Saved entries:
Start of Block

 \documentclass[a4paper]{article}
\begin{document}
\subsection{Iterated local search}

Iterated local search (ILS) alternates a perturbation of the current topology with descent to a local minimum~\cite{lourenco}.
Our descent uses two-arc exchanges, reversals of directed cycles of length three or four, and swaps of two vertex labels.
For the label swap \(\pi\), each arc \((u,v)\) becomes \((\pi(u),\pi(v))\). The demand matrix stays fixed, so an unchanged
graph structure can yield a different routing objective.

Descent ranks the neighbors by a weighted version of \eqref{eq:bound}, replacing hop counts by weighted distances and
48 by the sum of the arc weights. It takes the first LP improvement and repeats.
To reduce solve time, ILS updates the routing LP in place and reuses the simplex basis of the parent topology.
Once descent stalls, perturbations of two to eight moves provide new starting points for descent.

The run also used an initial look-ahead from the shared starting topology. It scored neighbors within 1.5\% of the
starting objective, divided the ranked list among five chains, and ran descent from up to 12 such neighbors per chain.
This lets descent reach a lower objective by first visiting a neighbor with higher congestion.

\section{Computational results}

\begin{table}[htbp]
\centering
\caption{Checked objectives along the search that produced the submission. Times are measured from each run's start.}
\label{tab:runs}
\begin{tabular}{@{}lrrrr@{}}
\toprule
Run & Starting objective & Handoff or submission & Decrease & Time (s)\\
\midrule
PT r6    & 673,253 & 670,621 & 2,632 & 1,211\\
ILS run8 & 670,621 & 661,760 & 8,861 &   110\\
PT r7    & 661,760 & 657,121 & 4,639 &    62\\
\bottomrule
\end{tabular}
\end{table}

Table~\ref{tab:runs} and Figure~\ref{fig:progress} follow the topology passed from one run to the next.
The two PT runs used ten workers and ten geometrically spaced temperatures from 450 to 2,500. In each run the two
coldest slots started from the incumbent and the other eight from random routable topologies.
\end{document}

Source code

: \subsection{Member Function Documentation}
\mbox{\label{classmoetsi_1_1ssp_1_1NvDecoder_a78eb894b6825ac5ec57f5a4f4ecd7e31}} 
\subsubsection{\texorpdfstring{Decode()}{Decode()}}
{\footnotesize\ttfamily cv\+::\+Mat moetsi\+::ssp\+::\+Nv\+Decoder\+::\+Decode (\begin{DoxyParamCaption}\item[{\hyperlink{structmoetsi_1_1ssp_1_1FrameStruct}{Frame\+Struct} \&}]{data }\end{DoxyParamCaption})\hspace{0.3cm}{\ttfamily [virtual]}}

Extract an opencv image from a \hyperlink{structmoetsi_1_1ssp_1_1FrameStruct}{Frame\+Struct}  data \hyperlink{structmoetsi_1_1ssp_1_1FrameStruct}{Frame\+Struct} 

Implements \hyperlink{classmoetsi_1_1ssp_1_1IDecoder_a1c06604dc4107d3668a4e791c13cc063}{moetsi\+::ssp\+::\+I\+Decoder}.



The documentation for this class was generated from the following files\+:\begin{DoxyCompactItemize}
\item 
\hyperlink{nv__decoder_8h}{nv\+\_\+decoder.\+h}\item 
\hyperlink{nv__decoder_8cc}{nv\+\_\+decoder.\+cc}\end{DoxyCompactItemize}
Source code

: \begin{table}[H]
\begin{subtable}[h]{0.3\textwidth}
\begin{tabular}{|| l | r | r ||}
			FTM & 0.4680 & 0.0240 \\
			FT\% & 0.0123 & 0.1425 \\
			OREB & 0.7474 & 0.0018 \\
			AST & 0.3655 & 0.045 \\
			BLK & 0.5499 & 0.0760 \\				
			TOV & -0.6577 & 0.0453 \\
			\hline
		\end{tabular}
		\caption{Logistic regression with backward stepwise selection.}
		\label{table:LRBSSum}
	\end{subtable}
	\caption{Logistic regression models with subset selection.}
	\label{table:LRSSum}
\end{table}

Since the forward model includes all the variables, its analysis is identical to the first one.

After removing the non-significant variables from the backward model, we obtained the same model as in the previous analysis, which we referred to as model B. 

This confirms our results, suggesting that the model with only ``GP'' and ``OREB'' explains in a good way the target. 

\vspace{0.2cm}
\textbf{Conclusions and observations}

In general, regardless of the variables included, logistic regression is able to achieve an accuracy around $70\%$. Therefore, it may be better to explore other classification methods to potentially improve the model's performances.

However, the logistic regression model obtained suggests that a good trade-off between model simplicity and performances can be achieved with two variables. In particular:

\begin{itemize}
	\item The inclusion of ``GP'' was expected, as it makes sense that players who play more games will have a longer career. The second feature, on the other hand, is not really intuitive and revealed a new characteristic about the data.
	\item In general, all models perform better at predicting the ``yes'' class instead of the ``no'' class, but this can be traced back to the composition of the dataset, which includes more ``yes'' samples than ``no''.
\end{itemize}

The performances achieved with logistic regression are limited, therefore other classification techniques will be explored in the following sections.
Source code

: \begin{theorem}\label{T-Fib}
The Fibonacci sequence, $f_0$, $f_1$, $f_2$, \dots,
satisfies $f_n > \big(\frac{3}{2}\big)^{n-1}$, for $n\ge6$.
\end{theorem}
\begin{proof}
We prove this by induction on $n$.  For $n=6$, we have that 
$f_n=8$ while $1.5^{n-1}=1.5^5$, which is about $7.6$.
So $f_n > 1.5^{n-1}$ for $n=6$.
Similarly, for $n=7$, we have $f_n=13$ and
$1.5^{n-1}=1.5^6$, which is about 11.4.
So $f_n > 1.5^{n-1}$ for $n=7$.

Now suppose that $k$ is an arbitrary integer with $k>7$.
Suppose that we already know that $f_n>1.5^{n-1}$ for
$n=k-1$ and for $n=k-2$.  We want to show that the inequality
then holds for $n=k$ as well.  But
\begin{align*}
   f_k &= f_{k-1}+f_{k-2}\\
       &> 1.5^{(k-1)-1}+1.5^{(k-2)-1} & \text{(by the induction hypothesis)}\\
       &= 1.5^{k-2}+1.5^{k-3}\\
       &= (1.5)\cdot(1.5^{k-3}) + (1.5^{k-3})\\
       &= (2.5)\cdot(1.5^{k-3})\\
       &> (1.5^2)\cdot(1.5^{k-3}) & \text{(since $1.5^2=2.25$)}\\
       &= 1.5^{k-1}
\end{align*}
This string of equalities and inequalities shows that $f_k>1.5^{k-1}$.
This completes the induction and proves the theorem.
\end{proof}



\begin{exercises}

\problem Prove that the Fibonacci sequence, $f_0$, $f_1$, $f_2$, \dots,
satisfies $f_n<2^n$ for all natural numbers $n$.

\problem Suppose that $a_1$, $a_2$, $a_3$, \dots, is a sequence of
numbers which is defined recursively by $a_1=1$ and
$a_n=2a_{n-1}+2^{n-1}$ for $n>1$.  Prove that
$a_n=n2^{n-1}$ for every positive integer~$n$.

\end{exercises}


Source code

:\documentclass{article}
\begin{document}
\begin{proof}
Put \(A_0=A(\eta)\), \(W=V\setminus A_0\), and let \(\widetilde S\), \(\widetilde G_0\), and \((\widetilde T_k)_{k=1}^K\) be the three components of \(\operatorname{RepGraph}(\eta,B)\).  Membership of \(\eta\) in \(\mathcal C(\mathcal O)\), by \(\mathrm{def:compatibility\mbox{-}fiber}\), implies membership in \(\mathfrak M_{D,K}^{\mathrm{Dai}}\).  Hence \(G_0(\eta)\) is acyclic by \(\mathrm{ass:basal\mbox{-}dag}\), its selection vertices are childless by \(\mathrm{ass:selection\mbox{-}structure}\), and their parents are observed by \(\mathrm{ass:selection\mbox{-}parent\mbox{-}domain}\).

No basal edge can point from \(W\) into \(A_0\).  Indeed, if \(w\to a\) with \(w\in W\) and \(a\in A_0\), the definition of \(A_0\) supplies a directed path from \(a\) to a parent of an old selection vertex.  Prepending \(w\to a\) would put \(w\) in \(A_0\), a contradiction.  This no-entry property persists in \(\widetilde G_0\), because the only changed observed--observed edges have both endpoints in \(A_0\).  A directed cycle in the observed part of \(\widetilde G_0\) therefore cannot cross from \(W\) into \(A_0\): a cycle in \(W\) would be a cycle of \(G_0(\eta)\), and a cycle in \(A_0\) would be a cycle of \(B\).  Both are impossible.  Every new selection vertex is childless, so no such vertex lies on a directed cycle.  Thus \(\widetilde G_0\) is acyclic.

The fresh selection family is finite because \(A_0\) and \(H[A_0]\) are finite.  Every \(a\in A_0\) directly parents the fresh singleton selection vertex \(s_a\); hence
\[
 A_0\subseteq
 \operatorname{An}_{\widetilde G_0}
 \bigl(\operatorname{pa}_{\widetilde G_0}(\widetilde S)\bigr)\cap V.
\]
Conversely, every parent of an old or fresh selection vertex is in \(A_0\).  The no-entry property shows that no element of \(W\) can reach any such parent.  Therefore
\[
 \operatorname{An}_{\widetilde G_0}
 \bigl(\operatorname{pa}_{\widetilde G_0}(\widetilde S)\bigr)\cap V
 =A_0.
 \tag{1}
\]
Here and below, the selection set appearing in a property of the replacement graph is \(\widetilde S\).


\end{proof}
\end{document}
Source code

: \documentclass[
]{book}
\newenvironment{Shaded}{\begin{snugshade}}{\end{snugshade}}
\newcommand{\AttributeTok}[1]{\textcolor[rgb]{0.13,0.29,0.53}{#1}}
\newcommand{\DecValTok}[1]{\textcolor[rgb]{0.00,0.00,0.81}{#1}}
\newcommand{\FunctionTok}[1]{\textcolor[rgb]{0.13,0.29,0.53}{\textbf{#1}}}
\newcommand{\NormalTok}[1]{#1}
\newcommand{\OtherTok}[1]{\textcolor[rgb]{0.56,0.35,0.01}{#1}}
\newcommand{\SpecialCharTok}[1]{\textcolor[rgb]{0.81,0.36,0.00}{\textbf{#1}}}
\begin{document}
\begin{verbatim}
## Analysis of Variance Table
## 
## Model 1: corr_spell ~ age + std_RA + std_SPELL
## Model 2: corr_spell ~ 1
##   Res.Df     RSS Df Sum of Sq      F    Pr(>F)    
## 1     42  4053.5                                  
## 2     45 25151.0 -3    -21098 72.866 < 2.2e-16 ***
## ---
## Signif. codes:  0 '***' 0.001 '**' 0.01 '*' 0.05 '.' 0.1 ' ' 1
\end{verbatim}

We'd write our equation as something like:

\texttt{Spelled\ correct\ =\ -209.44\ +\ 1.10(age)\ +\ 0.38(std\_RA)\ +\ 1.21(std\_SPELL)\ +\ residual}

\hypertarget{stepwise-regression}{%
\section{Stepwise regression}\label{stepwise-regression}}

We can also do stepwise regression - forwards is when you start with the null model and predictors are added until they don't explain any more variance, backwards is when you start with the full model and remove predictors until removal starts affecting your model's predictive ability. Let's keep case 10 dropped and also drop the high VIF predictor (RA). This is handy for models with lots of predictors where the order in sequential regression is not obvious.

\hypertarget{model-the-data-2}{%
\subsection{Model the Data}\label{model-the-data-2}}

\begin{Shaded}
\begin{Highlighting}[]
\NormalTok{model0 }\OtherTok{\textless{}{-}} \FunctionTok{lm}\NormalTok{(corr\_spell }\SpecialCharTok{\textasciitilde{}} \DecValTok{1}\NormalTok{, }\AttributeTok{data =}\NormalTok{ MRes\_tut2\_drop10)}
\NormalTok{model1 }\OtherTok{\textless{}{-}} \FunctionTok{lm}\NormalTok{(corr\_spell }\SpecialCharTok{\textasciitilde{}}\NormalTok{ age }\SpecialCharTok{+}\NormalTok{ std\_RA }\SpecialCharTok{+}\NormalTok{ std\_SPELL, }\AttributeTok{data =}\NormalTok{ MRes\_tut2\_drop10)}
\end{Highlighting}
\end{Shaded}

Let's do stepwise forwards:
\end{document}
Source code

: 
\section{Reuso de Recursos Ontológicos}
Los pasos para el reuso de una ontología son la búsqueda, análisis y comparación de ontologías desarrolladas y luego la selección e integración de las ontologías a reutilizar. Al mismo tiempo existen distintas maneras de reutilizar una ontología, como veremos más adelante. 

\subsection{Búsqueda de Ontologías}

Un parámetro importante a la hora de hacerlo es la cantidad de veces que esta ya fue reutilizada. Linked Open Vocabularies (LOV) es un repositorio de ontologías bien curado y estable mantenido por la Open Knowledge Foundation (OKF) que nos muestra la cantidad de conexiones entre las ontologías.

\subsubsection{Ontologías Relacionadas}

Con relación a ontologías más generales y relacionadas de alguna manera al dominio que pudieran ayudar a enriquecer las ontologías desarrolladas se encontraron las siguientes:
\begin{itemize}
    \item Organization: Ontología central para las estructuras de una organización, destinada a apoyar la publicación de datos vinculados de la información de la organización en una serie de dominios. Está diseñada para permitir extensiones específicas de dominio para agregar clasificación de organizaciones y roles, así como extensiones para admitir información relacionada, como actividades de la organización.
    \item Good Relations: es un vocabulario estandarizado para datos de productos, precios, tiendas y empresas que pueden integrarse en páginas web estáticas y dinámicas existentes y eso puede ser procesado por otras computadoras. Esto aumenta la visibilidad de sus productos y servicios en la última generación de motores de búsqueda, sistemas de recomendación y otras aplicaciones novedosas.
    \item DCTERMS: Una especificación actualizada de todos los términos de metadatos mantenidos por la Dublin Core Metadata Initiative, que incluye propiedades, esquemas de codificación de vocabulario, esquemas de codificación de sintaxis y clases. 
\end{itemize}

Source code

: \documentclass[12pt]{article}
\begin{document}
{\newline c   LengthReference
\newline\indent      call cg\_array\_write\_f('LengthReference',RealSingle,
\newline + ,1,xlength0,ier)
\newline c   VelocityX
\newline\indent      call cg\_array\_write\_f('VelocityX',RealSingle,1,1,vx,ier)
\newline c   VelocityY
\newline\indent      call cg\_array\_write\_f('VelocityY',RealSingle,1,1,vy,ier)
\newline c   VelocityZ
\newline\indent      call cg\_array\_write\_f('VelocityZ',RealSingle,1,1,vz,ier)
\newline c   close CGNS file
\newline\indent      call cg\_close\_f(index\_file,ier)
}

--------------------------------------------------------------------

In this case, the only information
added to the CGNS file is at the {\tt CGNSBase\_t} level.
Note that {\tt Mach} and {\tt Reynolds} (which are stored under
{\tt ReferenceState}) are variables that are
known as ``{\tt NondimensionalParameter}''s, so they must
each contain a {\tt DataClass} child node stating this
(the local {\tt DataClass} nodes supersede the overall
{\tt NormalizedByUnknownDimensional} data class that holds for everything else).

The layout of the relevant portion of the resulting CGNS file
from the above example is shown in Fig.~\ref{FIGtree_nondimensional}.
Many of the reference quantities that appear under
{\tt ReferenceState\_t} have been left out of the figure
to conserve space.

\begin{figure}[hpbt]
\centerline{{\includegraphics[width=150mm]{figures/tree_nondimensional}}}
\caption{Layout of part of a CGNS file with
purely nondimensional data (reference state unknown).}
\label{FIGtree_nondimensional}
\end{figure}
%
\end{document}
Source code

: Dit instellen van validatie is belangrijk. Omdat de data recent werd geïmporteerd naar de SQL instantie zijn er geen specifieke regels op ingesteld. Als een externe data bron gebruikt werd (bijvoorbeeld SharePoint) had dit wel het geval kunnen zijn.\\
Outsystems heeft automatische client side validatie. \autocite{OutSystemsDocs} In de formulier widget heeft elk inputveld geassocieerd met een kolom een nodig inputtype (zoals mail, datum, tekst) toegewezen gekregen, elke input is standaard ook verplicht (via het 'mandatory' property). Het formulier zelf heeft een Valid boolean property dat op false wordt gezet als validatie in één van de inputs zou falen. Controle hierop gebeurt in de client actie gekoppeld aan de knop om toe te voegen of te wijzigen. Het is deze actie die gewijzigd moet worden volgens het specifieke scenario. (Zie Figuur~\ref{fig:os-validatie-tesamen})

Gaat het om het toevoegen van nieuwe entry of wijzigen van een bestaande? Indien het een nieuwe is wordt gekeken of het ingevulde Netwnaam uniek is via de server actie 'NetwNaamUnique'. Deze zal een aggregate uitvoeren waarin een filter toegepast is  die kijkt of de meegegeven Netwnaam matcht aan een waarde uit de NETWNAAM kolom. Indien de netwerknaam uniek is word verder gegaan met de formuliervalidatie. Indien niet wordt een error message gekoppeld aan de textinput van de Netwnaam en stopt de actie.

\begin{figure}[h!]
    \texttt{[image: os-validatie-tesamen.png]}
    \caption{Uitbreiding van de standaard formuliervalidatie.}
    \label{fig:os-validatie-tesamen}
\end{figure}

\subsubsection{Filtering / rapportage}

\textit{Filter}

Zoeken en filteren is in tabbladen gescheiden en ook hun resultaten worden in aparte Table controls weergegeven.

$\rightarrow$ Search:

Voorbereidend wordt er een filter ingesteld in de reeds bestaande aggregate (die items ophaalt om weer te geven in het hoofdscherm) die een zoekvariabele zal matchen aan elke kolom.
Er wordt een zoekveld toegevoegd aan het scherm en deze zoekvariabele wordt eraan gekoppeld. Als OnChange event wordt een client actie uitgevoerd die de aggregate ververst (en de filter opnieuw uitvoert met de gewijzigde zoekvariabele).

End of Block

## TASK DETAILS
Copy exactly the stretch of data above from the line with "We prove this" through the line with "satisfies $f_n<2^n$ for", and omit all other lines.

## RESPONSE TO THIS EXERCISE
We prove this by induction on $n$.  For $n=6$, we have that 
$f_n=8$ while $1.5^{n-1}=1.5^5$, which is about $7.6$.
So $f_n > 1.5^{n-1}$ for $n=6$.
Similarly, for $n=7$, we have $f_n=13$ and
$1.5^{n-1}=1.5^6$, which is about 11.4.
So $f_n > 1.5^{n-1}$ for $n=7$.

Now suppose that $k$ is an arbitrary integer with $k>7$.
Suppose that we already know that $f_n>1.5^{n-1}$ for
$n=k-1$ and for $n=k-2$.  We want to show that the inequality
then holds for $n=k$ as well.  But
\begin{align*}
   f_k &= f_{k-1}+f_{k-2}\\
       &> 1.5^{(k-1)-1}+1.5^{(k-2)-1} & \text{(by the induction hypothesis)}\\
       &= 1.5^{k-2}+1.5^{k-3}\\
       &= (1.5)\cdot(1.5^{k-3}) + (1.5^{k-3})\\
       &= (2.5)\cdot(1.5^{k-3})\\
       &> (1.5^2)\cdot(1.5^{k-3}) & \text{(since $1.5^2=2.25$)}\\
       &= 1.5^{k-1}
\end{align*}
This string of equalities and inequalities shows that $f_k>1.5^{k-1}$.
This completes the induction and proves the theorem.
\end{proof}



\begin{exercises}

\problem Prove that the Fibonacci sequence, $f_0$, $f_1$, $f_2$, \dots,
satisfies $f_n<2^n$ for all natural numbers $n$.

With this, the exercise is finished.